## Your instructions:
Report the number of lines in these entries that contain "후처리기는". Write only the number.
--------------------
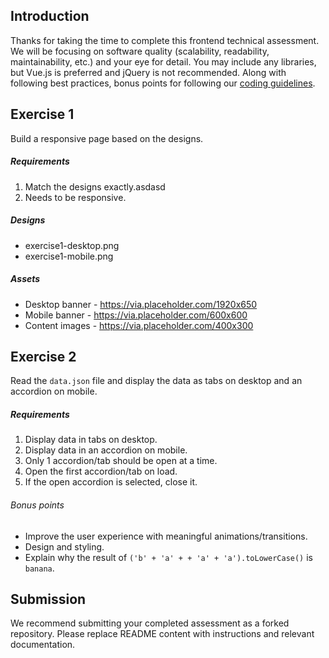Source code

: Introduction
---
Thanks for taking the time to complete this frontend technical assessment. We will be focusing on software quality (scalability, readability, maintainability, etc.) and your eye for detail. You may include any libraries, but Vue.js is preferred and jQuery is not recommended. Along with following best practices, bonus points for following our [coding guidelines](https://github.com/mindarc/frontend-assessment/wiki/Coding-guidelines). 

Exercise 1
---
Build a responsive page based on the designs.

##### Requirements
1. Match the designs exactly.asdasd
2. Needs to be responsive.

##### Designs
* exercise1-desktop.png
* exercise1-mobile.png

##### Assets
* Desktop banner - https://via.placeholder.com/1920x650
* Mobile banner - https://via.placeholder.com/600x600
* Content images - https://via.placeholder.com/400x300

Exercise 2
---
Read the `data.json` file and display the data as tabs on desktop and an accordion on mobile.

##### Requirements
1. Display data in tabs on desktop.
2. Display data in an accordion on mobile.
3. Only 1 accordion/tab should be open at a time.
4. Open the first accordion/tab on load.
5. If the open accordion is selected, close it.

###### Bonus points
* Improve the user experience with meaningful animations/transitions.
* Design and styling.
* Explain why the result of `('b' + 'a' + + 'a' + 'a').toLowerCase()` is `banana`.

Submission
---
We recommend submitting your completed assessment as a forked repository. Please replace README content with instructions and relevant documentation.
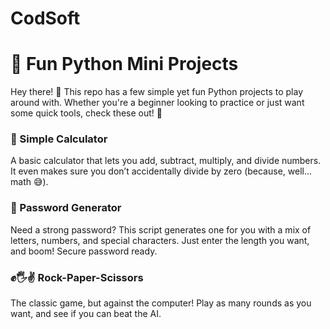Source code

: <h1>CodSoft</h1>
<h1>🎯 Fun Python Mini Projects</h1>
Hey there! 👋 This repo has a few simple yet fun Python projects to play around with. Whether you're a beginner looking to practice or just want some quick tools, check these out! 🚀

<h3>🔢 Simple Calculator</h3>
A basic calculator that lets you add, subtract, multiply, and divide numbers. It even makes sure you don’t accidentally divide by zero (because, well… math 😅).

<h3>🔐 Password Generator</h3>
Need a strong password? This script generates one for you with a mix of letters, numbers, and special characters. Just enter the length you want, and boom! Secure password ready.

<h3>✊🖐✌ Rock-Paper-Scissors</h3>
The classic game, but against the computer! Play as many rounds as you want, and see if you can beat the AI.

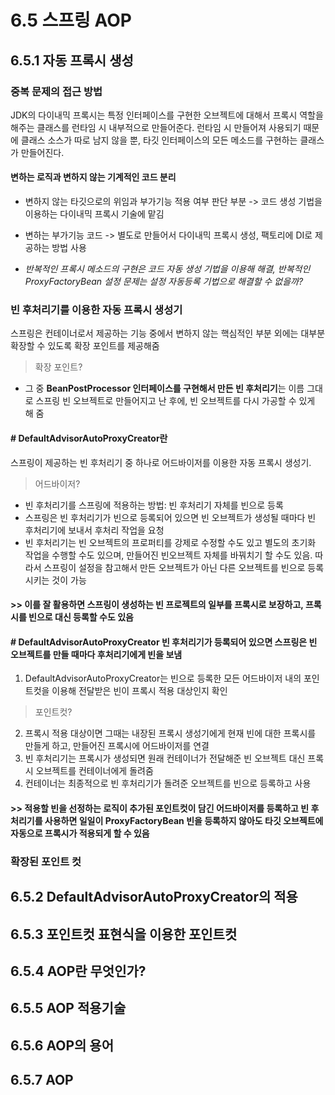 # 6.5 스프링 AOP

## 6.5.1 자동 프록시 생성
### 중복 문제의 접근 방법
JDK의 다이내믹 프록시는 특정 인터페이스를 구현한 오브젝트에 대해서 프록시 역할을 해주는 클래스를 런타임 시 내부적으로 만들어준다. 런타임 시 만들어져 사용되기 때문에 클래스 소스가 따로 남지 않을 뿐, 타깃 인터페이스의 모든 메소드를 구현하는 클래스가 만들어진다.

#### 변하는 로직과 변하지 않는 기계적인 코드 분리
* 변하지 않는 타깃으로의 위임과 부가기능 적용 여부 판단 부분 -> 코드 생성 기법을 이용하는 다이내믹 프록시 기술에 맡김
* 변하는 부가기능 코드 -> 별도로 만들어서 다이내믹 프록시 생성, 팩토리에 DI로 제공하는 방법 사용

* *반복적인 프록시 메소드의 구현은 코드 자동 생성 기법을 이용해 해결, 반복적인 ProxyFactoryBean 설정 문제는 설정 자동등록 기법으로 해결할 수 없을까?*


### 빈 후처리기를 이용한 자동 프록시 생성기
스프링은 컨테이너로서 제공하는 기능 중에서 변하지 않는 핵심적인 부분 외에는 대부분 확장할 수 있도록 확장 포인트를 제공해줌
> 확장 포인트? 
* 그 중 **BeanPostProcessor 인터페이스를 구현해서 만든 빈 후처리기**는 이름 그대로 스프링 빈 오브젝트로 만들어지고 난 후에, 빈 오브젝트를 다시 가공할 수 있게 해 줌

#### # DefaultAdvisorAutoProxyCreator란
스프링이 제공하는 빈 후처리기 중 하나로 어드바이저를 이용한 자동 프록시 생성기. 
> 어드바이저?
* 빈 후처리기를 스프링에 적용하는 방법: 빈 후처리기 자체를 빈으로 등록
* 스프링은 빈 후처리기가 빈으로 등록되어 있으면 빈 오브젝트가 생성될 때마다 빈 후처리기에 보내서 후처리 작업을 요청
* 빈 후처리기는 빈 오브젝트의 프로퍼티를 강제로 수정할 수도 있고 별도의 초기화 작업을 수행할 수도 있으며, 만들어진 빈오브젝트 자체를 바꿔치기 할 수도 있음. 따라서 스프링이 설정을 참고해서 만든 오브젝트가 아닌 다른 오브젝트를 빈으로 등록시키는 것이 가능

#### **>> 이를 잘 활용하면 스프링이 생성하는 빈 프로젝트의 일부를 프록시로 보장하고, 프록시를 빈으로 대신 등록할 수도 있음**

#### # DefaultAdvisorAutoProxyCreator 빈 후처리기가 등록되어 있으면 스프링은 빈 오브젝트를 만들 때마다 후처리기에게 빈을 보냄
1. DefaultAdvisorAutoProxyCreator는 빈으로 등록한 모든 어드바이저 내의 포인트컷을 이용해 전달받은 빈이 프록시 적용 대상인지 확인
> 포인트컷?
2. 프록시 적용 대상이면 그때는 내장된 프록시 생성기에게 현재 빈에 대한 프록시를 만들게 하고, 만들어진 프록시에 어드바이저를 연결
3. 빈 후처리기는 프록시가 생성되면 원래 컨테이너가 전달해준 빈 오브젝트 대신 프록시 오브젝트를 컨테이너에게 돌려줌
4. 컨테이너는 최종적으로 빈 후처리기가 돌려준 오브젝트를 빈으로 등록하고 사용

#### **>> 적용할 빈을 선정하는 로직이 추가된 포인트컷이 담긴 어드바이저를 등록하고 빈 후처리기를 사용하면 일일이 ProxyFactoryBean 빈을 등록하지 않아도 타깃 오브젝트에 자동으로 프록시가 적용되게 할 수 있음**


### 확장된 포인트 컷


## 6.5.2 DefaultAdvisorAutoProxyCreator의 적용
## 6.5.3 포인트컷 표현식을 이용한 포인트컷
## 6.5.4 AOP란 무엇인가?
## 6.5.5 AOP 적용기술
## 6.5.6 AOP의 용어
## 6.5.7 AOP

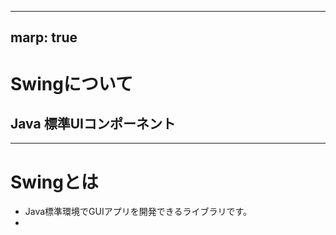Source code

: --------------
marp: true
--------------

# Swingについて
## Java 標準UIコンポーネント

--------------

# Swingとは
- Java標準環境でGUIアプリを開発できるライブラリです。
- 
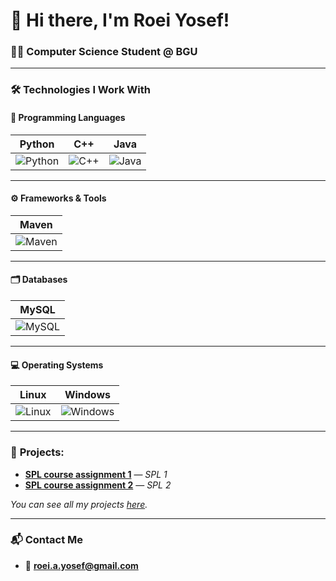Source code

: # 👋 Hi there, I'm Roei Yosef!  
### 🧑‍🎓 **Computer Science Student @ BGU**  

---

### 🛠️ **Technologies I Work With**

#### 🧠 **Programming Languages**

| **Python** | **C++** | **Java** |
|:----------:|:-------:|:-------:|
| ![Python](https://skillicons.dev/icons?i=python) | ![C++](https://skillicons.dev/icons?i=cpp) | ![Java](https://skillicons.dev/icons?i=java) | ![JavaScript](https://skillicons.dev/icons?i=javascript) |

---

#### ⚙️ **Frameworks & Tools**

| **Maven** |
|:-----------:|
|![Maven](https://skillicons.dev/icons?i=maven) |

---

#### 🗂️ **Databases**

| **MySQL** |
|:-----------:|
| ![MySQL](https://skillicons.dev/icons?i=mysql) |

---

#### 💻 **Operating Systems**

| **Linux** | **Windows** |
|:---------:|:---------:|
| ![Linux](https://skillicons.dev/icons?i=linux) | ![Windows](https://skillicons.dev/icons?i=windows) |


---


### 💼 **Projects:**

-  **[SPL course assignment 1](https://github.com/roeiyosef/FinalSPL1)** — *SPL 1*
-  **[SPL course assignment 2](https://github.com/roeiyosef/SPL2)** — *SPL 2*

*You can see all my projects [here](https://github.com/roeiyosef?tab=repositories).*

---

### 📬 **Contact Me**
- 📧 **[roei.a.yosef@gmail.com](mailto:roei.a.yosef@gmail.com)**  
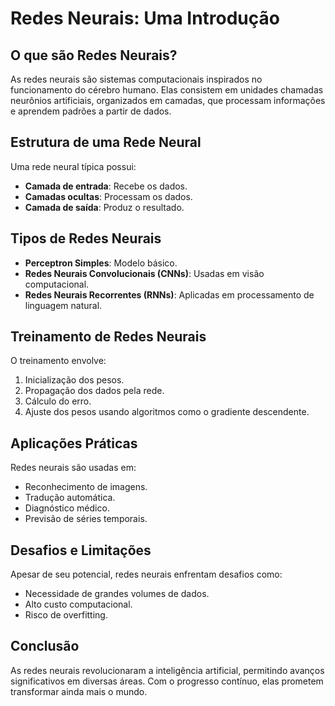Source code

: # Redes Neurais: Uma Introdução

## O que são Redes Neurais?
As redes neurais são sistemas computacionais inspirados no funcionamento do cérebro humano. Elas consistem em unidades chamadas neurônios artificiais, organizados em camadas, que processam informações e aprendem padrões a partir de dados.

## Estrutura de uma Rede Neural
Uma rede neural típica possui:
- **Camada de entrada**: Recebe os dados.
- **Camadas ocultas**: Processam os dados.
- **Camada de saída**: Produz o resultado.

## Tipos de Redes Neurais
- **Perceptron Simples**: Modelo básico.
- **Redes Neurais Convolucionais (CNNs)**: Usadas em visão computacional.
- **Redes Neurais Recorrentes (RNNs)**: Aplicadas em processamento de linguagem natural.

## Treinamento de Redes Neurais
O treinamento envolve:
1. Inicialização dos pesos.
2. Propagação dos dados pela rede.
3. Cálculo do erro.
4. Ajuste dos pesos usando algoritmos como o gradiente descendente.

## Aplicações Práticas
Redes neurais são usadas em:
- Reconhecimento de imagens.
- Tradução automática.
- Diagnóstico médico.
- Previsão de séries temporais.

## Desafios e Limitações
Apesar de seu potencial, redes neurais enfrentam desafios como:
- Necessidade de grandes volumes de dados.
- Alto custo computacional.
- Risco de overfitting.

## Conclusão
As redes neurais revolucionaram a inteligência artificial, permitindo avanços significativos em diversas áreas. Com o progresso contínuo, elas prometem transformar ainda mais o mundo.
--------------------
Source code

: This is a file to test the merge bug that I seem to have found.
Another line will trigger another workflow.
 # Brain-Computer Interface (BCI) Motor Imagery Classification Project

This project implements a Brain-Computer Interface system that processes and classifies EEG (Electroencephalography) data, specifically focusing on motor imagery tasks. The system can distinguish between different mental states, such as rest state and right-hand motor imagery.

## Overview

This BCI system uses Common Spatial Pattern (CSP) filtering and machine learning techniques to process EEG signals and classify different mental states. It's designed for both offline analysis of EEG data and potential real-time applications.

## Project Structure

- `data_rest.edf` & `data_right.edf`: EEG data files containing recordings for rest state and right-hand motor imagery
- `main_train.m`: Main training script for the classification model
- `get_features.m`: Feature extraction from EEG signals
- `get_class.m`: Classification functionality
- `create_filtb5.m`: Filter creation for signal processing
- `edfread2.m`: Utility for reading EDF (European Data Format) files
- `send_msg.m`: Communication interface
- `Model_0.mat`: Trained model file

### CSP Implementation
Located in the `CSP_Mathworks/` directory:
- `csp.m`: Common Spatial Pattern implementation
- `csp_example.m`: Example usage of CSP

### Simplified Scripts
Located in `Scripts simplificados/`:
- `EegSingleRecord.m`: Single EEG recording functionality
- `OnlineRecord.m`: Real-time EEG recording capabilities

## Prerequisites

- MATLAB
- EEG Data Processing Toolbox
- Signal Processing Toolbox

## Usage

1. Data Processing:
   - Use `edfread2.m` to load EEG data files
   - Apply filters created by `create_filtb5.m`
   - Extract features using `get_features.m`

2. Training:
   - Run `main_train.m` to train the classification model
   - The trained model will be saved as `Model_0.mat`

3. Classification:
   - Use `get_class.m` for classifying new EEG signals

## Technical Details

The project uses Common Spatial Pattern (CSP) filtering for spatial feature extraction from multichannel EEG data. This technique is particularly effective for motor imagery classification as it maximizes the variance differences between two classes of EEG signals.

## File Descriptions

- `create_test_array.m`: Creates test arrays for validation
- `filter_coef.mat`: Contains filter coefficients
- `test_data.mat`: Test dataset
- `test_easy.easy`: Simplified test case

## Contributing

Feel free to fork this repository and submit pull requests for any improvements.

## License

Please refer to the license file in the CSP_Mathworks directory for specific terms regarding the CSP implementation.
--------------------
## Answer to the exercise:
2